Attionu Solomon K, Dill Rita, Summers Michael F, Case David A, Marchant Jan, Dayie Theodore K
Department of Chemistry and Biochemistry, University of Maryland, 8314 Paint Branch Dr, College Park, MD, 20742, USA.
Howard Hughes Medical Institute, University of Maryland, 1000 Hilltop Circle, Baltimore, MD, 21250, USA.
Chembiochem. 2025 Jun 16;26(12):e202500206. doi: 10.1002/cbic.202500206. Epub 2025 May 23.
RNAs regulate various cellular processes using malleable 3D structures, and understanding the factors that control RNA structure and dynamics is critical for understanding their mechanisms of action. To mitigate factors that have limited studies of large, functionally relevant RNAs by solution nuclear magnetic resonance (NMR) spectroscopy, we have extended a recently described H-enhanced, H-N correlation approach that used uniformly 15N-labeled guanosine triphosphate (GTP) by developing a chemoenzymatic labeling technology that grafts selectively labeled [9-N]-Guanine on to any labeled ribose to make [9-N]-GTP. The approach exploits advantageous NMR properties of the N9 nucleus which, when combined with extensive ribose deuteration and optimized NMR pulse sequences, affords sharp signals without complications that can arise using uniform [N]-guanine labeling. The utility of the approach for NMR signal assignment and dynamics analysis is demonstrated for three large RNAs (20-78 kDa) that play critical roles in viral replication. With this approach, NMR studies of RNAs comprising 200 nt or more should now be feasible.

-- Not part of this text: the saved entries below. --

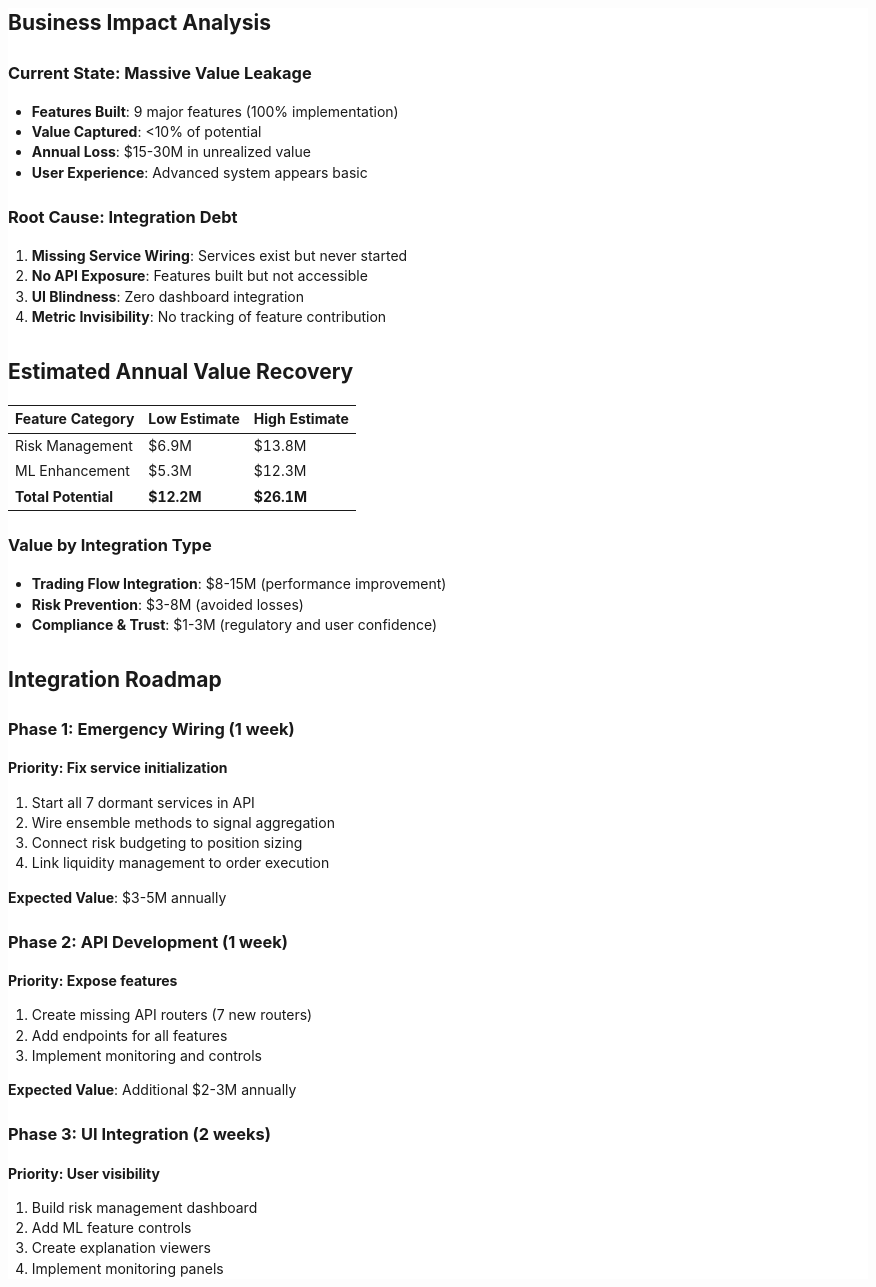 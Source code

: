 ## Business Impact Analysis

### Current State: Massive Value Leakage
- **Features Built**: 9 major features (100% implementation)
- **Value Captured**: <10% of potential
- **Annual Loss**: $15-30M in unrealized value
- **User Experience**: Advanced system appears basic

### Root Cause: Integration Debt
1. **Missing Service Wiring**: Services exist but never started
2. **No API Exposure**: Features built but not accessible
3. **UI Blindness**: Zero dashboard integration
4. **Metric Invisibility**: No tracking of feature contribution

## Estimated Annual Value Recovery

| Feature Category | Low Estimate | High Estimate |
|------------------|--------------|---------------|
| Risk Management | $6.9M | $13.8M |
| ML Enhancement | $5.3M | $12.3M |
| **Total Potential** | **$12.2M** | **$26.1M** |

### Value by Integration Type
- **Trading Flow Integration**: $8-15M (performance improvement)
- **Risk Prevention**: $3-8M (avoided losses)
- **Compliance & Trust**: $1-3M (regulatory and user confidence)

## Integration Roadmap

### Phase 1: Emergency Wiring (1 week)
**Priority: Fix service initialization**
1. Start all 7 dormant services in API
2. Wire ensemble methods to signal aggregation
3. Connect risk budgeting to position sizing
4. Link liquidity management to order execution

**Expected Value**: $3-5M annually

### Phase 2: API Development (1 week)  
**Priority: Expose features**
1. Create missing API routers (7 new routers)
2. Add endpoints for all features
3. Implement monitoring and controls

**Expected Value**: Additional $2-3M annually

### Phase 3: UI Integration (2 weeks)
**Priority: User visibility**
1. Build risk management dashboard
2. Add ML feature controls
3. Create explanation viewers
4. Implement monitoring panels
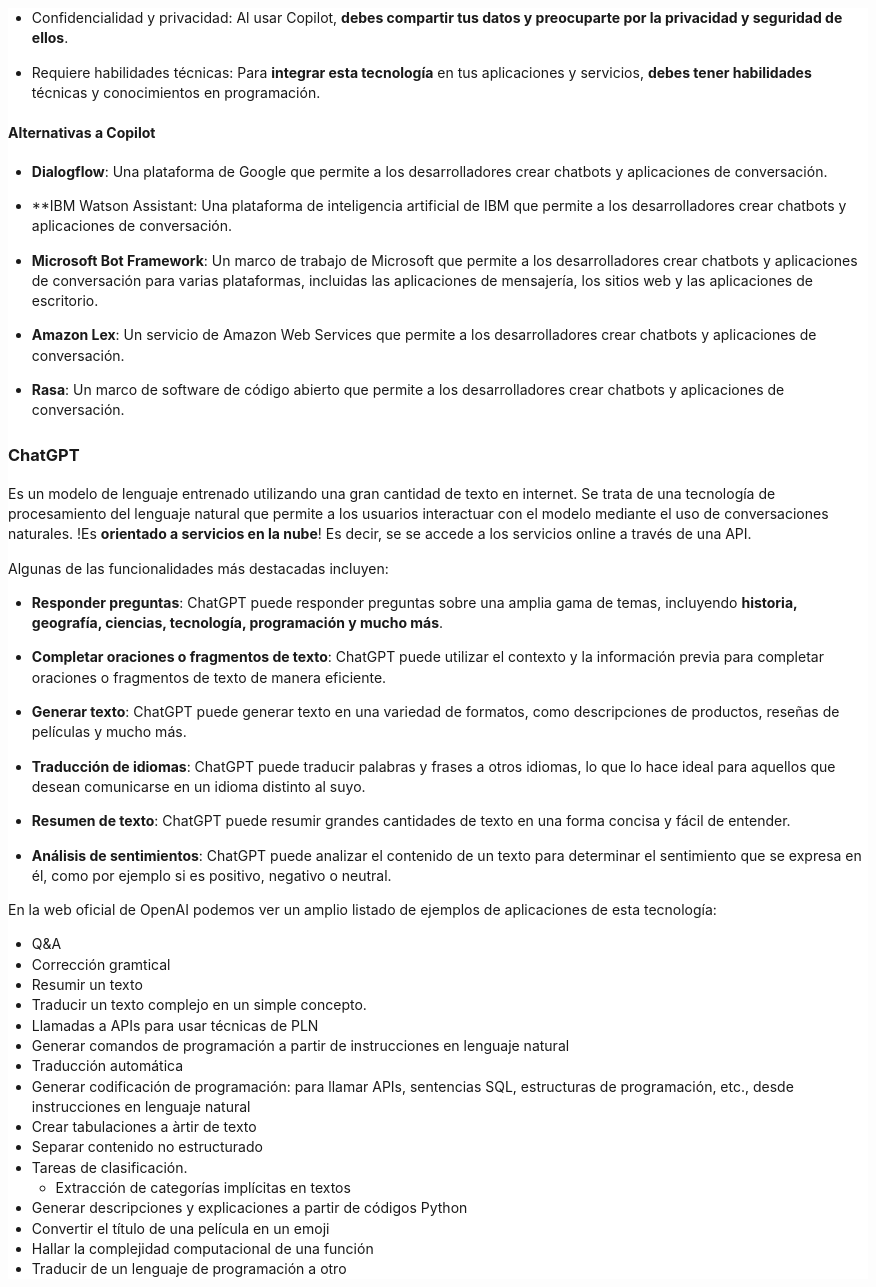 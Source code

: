 - Confidencialidad y privacidad: Al usar Copilot, **debes compartir tus datos y preocuparte por la privacidad y seguridad de ellos**.

- Requiere habilidades técnicas: Para **integrar esta tecnología** en tus aplicaciones y servicios, **debes tener habilidades** técnicas y conocimientos en programación.

#### Alternativas a Copilot

- **Dialogflow**: Una plataforma de Google que permite a los desarrolladores crear chatbots y aplicaciones de conversación.

- **IBM Watson Assistant: Una plataforma de inteligencia artificial de IBM que permite a los desarrolladores crear chatbots y aplicaciones de conversación.

- **Microsoft Bot Framework**: Un marco de trabajo de Microsoft que permite a los desarrolladores crear chatbots y aplicaciones de conversación para varias plataformas, incluidas las aplicaciones de mensajería, los sitios web y las aplicaciones de escritorio.

- **Amazon Lex**: Un servicio de Amazon Web Services que permite a los desarrolladores crear chatbots y aplicaciones de conversación.

- **Rasa**: Un marco de software de código abierto que permite a los desarrolladores crear chatbots y aplicaciones de conversación.

### ChatGPT

Es un modelo de lenguaje entrenado utilizando una gran cantidad de texto en internet. Se trata de una tecnología de procesamiento del lenguaje natural que permite a los usuarios interactuar con el modelo mediante el uso de conversaciones naturales. !Es **orientado a servicios en la nube**! Es decir, se se accede a los servicios online a través de una API.

Algunas de las funcionalidades más destacadas incluyen:

- **Responder preguntas**: ChatGPT puede responder preguntas sobre una amplia gama de temas, incluyendo **historia, geografía, ciencias, tecnología, programación y mucho más**.

- **Completar oraciones o fragmentos de texto**: ChatGPT puede utilizar el contexto y la información previa para completar oraciones o fragmentos de texto de manera eficiente.

- **Generar texto**: ChatGPT puede generar texto en una variedad de formatos, como descripciones de productos, reseñas de películas y mucho más.

- **Traducción de idiomas**: ChatGPT puede traducir palabras y frases a otros idiomas, lo que lo hace ideal para aquellos que desean comunicarse en un idioma distinto al suyo.

- **Resumen de texto**: ChatGPT puede resumir grandes cantidades de texto en una forma concisa y fácil de entender.

- **Análisis de sentimientos**: ChatGPT puede analizar el contenido de un texto para determinar el sentimiento que se expresa en él, como por ejemplo si es positivo, negativo o neutral.

En la web oficial de OpenAI podemos ver un amplio listado de ejemplos de aplicaciones de esta tecnología:

- Q&A
- Corrección gramtical 
- Resumir un texto
- Traducir un texto complejo en un simple concepto.
- Llamadas a APIs para usar técnicas de PLN 
- Generar comandos de programación a partir de instrucciones en lenguaje natural
- Traducción automática
- Generar codificación de programación: para llamar APIs, sentencias SQL, estructuras de programación, etc., desde instrucciones en lenguaje natural
- Crear tabulaciones a àrtir de texto
- Separar contenido no estructurado
- Tareas de clasificación. 
  - Extracción de categorías implícitas en textos 
- Generar descripciones y explicaciones a partir de códigos Python
- Convertir el título de una película en un emoji
- Hallar la complejidad computacional de una función
- Traducir de un lenguaje de programación a otro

RNA利用可塑的三维结构调控各种细胞过程,了解控制RNA结构和动力学的因素对于理解其作用机制至关重要。为减少因溶液核磁共振(NMR)光谱对大型功能相关RNA研究有限的因素,我们扩展了最近描述的H增强H-N相关方法,该方法使用均匀15N标记的鸟苷三磷酸(GTP),通过开发一种化学酶标记技术,将选择性标记的[9-N]-鸟嘌呤嫁接到任何标记的核糖上以制备[9-N]-GTP。该方法利用了N9原子核的有利NMR特性,当与广泛的核糖氘代和优化的NMR脉冲序列相结合时,可提供清晰的信号,而不会出现使用均匀[N]-鸟嘌呤标记可能产生的并发症。该方法在病毒复制中起关键作用的三种大型RNA(20-78 kDa)的NMR信号分配和动力学分析中的实用性得到了证明。通过这种方法,现在对包含200 nt或更多的RNA进行NMR研究应该是可行的。